O chefe-geral da Embrapa Agroindústria Tropical destaca também que um outro grande desafio é a necessidade de estruturação da cadeia de produção e logística.
Ele salienta que o açaí é produzido na região amazônica, essencialmente no Amapá, Acre e Pará, dificultando a logística de transporte para outras regiões.
Além disso, há a necessidade de organizar toda a cadeia logística de insumos, como garrafas de vidro, levedura e demais produtos.
“Para superar esses desafios, uma ideia interessante, pelo menos em um primeiro momento, é vender essa nova bebida com um status premium, cujo público-alvo são aquelas pessoas que estão dispostas a pagar mais”, acredita Saavedra.
O potencial de mercado é grande, mas exige estruturação
Saavedra tem certeza de que o fermentado da polpa de açaí tem um gigantesco potencial de mercado. Mas para isso, ele sugere que o primeiro passo é não vender essa bebida como “vinho de açaí”.

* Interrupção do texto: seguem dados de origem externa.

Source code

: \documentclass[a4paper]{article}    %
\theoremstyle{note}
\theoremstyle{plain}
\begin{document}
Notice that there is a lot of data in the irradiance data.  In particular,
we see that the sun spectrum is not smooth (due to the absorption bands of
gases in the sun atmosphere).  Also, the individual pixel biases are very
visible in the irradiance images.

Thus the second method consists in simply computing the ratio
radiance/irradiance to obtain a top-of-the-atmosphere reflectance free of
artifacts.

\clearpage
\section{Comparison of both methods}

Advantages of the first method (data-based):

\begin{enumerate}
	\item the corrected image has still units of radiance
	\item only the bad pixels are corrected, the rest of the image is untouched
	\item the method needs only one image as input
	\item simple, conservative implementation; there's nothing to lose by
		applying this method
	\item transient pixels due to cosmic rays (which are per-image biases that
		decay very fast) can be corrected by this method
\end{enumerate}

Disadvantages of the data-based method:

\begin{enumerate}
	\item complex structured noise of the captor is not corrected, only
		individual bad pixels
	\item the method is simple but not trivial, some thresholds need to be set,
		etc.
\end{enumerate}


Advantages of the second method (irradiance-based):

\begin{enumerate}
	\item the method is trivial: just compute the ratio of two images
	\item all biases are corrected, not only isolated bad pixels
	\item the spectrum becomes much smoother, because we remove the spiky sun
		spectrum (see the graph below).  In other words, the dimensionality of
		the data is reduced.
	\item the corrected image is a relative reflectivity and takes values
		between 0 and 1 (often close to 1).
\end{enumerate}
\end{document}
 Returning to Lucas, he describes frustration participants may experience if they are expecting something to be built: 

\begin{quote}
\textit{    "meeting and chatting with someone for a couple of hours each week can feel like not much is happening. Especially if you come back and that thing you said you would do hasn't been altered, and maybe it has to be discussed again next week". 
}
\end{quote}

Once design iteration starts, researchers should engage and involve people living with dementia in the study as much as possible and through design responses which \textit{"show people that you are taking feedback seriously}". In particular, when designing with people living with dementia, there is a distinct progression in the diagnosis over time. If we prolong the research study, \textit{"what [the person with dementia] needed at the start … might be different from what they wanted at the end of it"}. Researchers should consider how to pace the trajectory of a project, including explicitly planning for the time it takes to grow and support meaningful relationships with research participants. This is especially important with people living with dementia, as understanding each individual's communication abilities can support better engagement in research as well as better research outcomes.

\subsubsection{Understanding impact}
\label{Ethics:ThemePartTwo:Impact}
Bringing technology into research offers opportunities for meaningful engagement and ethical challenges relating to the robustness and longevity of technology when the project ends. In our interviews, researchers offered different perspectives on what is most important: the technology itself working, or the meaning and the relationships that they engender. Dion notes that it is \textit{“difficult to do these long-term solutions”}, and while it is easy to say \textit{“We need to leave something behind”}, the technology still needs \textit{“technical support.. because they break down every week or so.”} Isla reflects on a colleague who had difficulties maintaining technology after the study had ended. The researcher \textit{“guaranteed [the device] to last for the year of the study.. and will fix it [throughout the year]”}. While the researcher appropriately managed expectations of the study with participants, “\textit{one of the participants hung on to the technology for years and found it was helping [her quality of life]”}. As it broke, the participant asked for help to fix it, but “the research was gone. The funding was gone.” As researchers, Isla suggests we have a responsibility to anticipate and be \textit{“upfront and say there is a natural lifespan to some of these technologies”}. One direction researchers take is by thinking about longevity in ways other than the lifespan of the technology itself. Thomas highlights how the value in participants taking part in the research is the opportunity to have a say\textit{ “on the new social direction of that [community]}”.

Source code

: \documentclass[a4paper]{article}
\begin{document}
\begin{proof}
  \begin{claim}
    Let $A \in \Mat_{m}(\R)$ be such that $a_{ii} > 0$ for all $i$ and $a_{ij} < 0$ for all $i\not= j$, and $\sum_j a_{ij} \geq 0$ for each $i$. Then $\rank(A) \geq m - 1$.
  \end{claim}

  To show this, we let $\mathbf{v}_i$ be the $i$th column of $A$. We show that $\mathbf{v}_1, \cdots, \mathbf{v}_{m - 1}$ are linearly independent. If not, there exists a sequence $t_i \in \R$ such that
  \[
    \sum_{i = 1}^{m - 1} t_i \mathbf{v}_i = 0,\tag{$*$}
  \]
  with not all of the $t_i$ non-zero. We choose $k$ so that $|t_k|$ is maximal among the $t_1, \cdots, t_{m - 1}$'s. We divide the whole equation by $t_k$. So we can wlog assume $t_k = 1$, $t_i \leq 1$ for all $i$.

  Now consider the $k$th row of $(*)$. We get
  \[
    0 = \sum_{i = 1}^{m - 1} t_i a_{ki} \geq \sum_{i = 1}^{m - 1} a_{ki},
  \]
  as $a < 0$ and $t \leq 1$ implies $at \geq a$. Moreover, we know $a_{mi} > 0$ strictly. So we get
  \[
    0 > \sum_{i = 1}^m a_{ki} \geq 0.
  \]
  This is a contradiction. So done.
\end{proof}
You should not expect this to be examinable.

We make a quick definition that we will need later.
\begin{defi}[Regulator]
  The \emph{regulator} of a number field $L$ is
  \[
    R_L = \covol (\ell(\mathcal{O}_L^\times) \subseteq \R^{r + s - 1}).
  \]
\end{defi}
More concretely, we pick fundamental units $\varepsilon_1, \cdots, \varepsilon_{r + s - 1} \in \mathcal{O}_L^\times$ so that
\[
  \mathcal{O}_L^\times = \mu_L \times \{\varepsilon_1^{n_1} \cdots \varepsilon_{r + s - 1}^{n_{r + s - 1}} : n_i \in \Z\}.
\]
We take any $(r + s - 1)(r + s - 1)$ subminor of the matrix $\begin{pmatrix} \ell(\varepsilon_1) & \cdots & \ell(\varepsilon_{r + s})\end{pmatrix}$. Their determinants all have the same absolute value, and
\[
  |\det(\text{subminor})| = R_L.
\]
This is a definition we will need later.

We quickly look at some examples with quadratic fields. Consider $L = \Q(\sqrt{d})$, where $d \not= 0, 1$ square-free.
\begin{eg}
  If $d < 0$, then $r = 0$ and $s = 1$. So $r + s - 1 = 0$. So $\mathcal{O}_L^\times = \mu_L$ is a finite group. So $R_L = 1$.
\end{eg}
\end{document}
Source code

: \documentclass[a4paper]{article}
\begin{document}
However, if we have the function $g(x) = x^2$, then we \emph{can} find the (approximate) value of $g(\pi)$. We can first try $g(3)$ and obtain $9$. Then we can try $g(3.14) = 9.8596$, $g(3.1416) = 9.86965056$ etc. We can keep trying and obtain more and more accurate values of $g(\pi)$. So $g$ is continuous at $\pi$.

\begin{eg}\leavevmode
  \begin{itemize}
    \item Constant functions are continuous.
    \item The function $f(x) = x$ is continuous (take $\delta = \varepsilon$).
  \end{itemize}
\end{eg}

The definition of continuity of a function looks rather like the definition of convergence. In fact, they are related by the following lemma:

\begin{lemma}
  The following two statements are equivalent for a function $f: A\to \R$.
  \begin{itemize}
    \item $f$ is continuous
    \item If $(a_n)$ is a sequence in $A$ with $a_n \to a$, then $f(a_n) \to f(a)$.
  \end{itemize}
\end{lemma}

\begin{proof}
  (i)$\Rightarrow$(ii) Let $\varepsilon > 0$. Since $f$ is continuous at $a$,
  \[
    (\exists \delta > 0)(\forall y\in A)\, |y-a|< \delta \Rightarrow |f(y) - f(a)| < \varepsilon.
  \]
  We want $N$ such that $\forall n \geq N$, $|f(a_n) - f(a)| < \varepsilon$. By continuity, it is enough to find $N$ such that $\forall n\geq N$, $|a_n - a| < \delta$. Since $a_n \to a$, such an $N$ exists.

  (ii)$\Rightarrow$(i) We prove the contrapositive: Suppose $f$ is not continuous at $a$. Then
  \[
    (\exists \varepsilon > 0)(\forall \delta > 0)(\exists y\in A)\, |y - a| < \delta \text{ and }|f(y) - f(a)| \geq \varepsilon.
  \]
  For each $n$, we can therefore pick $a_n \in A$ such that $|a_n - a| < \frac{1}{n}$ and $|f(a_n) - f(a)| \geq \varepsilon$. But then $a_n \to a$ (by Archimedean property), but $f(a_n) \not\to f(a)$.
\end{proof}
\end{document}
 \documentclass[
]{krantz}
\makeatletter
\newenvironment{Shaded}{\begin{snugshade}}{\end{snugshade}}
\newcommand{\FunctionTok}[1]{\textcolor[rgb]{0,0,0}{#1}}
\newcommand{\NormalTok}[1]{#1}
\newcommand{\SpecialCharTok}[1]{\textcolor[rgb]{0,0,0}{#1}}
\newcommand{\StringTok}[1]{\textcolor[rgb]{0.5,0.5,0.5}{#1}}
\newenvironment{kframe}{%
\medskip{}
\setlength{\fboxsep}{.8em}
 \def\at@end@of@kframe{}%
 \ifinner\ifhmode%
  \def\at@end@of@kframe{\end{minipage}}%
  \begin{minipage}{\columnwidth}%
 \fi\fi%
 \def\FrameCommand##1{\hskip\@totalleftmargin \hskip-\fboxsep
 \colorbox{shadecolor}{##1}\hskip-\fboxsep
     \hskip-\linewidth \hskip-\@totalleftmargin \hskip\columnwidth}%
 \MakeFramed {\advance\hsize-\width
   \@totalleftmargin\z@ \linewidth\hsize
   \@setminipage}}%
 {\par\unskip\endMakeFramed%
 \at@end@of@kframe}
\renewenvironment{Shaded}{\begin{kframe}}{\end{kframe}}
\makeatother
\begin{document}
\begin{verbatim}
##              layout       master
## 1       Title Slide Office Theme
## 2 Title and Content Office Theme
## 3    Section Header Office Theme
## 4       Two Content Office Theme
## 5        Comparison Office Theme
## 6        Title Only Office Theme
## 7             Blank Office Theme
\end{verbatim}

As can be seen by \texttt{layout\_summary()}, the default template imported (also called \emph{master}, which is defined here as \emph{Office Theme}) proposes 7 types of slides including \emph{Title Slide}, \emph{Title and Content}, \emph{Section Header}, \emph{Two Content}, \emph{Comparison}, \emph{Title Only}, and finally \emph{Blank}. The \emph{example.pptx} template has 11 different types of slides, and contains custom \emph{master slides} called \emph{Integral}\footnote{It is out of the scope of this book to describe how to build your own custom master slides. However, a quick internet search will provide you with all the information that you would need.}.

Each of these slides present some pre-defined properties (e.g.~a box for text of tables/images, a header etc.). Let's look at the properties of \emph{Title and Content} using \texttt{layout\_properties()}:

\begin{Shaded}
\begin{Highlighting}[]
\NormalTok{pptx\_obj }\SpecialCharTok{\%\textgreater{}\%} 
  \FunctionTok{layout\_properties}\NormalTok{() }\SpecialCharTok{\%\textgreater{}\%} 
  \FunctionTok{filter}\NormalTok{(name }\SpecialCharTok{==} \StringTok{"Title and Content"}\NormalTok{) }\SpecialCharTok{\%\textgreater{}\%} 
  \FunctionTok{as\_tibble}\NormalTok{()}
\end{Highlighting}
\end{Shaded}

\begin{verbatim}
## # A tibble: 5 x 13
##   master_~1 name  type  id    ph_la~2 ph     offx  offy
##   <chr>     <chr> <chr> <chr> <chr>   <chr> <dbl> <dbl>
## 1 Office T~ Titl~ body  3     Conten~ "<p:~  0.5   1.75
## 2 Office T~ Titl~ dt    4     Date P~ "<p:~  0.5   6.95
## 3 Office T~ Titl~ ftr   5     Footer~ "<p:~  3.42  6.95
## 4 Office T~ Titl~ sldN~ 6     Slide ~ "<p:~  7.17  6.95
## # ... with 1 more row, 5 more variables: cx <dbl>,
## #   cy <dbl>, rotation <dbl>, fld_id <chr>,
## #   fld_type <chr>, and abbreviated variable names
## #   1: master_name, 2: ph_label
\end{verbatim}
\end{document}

“Acredito que falta dar uma identidade única para essa bebida, separando-a da designação de vinho. O vinho já tem sua identidade e está relacionado à uva. O açaí precisa seguir o mesmo caminho e ter sua identidade própria”.
O pesquisador sugere realizar tentativas de nome e apresentação dessa bebida, principalmente para dar a característica amazônica para este produto.
Além disso, é preciso fazer com que este produto chegue ao consumidor, estimulando-o a comprar, degustar e gostar e recomprar.
Assim, os próximos passos são:
- Estabelecer um nome que identifique essa bebida;
- Realizar um estudo de mercado de potencial de inserção da bebida;
- Estruturar toda a cadeia de produção e logística (processo de médio a longo prazo)
Por fim, Saavedra destaca que serão necessárias décadas de estruturação de toda a cadeia, em um planejamento de longo prazo. “Acredito que somente daqui a 10 ou 20 anos veremos a bebida alcoólica do açaí alicerçada no mercado”.